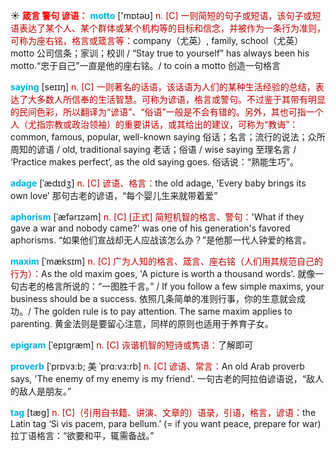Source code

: ☀ <font color="red">**箴言 警句 谚语：**</font>
<font color="sky blue">**motto**</font> ['mɒtəʊ] 
<font color="#c00000">n. [C] 一则简短的句子或短语，该句子或短语表达了某个人、某个群体或某个机构等的目标和信念，并被作为一条行为准则，可称为座右铭，格言或箴言等：</font>company（尤英）, family, school（尤英）motto 公司信条；家训；校训 / “Stay true to yourself” has always been his motto.“忠于自己”一直是他的座右铭。/ to coin a motto 创造一句格言

<font color="sky blue">**saying**</font> [seɪɪŋ] 
<font color="#c00000">n. [C] 一则著名的话语，该话语为人们的某种生活经验的总结，表达了大多数人所信奉的生活智慧。可称为谚语，格言或警句。不过鉴于其带有明显的民间色彩，所以翻译为“谚语”、“俗语”一般是不会有错的。另外，其也可指一个人（尤指宗教或政治领袖）的重要讲话，或其给出的建议，可称为“教诲”：</font>common, famous, popular, well-known saying 俗话；名言；流行的说法；众所周知的谚语 / old, traditional saying 老话；俗语 / wise saying 至理名言 / ‘Practice makes perfect’, as the old saying goes. 俗话说：“熟能生巧”。
           
<font color="sky blue">**adage**</font> [ˈædɪdʒ]
<font color="#c00000">n. [C] 谚语、格言：</font>the old adage, 'Every baby brings its own love' 那句古老的谚语，“每个婴儿生来就带着爱”

<font color="sky blue">**aphorism**</font> [ˈæfərɪzəm]
<font color="#c00000">n. [C] [正式] 简短机智的格言、警句：</font>'What if they gave a war and nobody came?' was one of his generation's favored aphorisms. “如果他们宣战却无人应战该怎么办？”是他那一代人钟爱的格言。

<font color="sky blue">**maxim**</font> [ˈmæksɪm]
<font color="#c00000">n. [C] 广为人知的格言、箴言、座右铭（人们用其规范自己的行为）：</font>As the old maxim goes, 'A picture is worth a thousand words'. 就像一句古老的格言所说的：“一图胜千言。” / If you follow a few simple maxims, your business should be a success. 依照几条简单的准则行事，你的生意就会成功。/ The golden rule is to pay attention. The same maxim applies to parenting. 黄金法则是要留心注意，同样的原则也适用于养育子女。

<font color="sky blue">**epigram**</font> [ˈepɪgræm]
<font color="#c00000">n. [C] 诙谐机智的短诗或隽语：</font>了解即可

<font color="sky blue">**proverb**</font> [ˈprɒvɜ:b; 美 ˈprɑ:vɜ:rb]
<font color="#c00000">n. [C] 谚语、常言：</font>An old Arab proverb says, 'The enemy of my enemy is my friend'. 一句古老的阿拉伯谚语说，“敌人的敌人是朋友。”
           
<font color="sky blue">**tag**</font> [tæg]
<font color="#c00000">n. [C]（引用自书籍、讲演、文章的）语录，引语，格言，谚语：</font>the Latin tag ‘Si vis pacem, para bellum.’ (= if you want peace, prepare for war) 拉丁语格言：“欲要和平，辄需备战。”
 
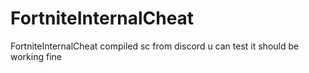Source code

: # FortniteInternalCheat
FortniteInternalCheat
compiled sc from discord u can test it 
should be working fine
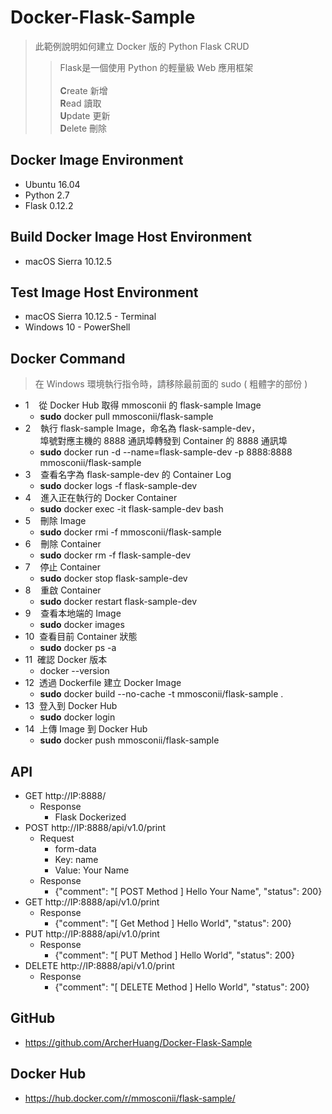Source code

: # Docker-Flask-Sample
> 此範例說明如何建立 Docker 版的 Python Flask CRUD
>> Flask是一個使用 Python 的輕量級 Web 應用框架 <br/> <br/>
>> **C**reate 新增 <br/>
>> **R**ead 讀取 <br/>
>> **U**pdate 更新 <br/>
>> **D**elete 刪除

## Docker Image Environment
* Ubuntu 16.04
* Python 2.7
* Flask 0.12.2

## Build Docker Image Host Environment
* macOS Sierra 10.12.5

## Test Image Host Environment
* macOS Sierra 10.12.5 - Terminal
* Windows 10 - PowerShell

## Docker Command

> 在 Windows 環境執行指令時，請移除最前面的 sudo ( 粗體字的部份 )

* 1&nbsp;&nbsp;&nbsp;&nbsp;從 Docker Hub 取得 mmosconii 的 flask-sample Image 
  * **sudo** docker pull mmosconii/flask-sample
* 2&nbsp;&nbsp;&nbsp;&nbsp;執行 flask-sample Image，命名為 flask-sample-dev，<br>&nbsp;&nbsp;&nbsp;&nbsp;&nbsp;&nbsp;埠號對應主機的 8888 通訊埠轉發到 Container 的 8888 通訊埠
  * **sudo** docker run -d --name=flask-sample-dev -p 8888:8888 mmosconii/flask-sample
* 3&nbsp;&nbsp;&nbsp;&nbsp;查看名字為 flask-sample-dev 的 Container Log
  * **sudo** docker logs -f flask-sample-dev
* 4&nbsp;&nbsp;&nbsp;&nbsp;進入正在執行的 Docker Container
  * **sudo** docker exec -it flask-sample-dev bash
* 5&nbsp;&nbsp;&nbsp;&nbsp;刪除 Image
  * **sudo** docker rmi -f mmosconii/flask-sample
* 6&nbsp;&nbsp;&nbsp;&nbsp;刪除 Container
  * **sudo** docker rm -f flask-sample-dev
* 7&nbsp;&nbsp;&nbsp;&nbsp;停止 Container
  * **sudo** docker stop flask-sample-dev
* 8&nbsp;&nbsp;&nbsp;&nbsp;重啟 Container
  * **sudo** docker restart flask-sample-dev
* 9&nbsp;&nbsp;&nbsp;&nbsp;查看本地端的 Image
  * **sudo** docker images
* 10&nbsp;&nbsp;查看目前 Container 狀態
  * **sudo** docker ps -a
* 11&nbsp;&nbsp;確認 Docker 版本
  * docker --version
* 12&nbsp;&nbsp;透過 Dockerfile 建立 Docker Image
  * **sudo** docker build --no-cache -t mmosconii/flask-sample .
* 13&nbsp;&nbsp;登入到 Docker Hub
  * **sudo** docker login
* 14&nbsp;&nbsp;上傳 Image 到 Docker Hub
  * **sudo** docker push mmosconii/flask-sample

## API

* GET http://IP:8888/
  * Response
    * Flask Dockerized
* POST http://IP:8888/api/v1.0/print
  * Request
    * form-data
    * Key: name
    * Value: Your Name
  * Response
    * {"comment": "[ POST Method ] Hello Your Name", "status": 200}
* GET http://IP:8888/api/v1.0/print
  * Response
    * {"comment": "[ Get Method ] Hello World", "status": 200}
* PUT http://IP:8888/api/v1.0/print
  * Response
    * {"comment": "[ PUT Method ] Hello World", "status": 200}
* DELETE http://IP:8888/api/v1.0/print
  * Response
    * {"comment": "[ DELETE Method ] Hello World", "status": 200}

## GitHub
* https://github.com/ArcherHuang/Docker-Flask-Sample

## Docker Hub
* https://hub.docker.com/r/mmosconii/flask-sample/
***
» **YOUR OBJECTIVE**: In the listing above, find the line with "[C]（引用自书籍、讲演、文章的）语录，引语，格言，谚语：</font>the Latin tag" and the line with "的 flask-sample Image". Transcribe those two and everything between, exactly, leaving out pictures.

» **RESPONSE AREA**:
<font color="#c00000">n. [C]（引用自书籍、讲演、文章的）语录，引语，格言，谚语：</font>the Latin tag ‘Si vis pacem, para bellum.’ (= if you want peace, prepare for war) 拉丁语格言：“欲要和平，辄需备战。”
 
Source code

: # FortniteInternalCheat
FortniteInternalCheat
compiled sc from discord u can test it 
should be working fine
Source code

: # Docker-Flask-Sample
> 此範例說明如何建立 Docker 版的 Python Flask CRUD
>> Flask是一個使用 Python 的輕量級 Web 應用框架 <br/> <br/>
>> **C**reate 新增 <br/>
>> **R**ead 讀取 <br/>
>> **U**pdate 更新 <br/>
>> **D**elete 刪除

## Docker Image Environment
* Ubuntu 16.04
* Python 2.7
* Flask 0.12.2

## Build Docker Image Host Environment
* macOS Sierra 10.12.5

## Test Image Host Environment
* macOS Sierra 10.12.5 - Terminal
* Windows 10 - PowerShell

## Docker Command

> 在 Windows 環境執行指令時，請移除最前面的 sudo ( 粗體字的部份 )

* 1&nbsp;&nbsp;&nbsp;&nbsp;從 Docker Hub 取得 mmosconii 的 flask-sample Image 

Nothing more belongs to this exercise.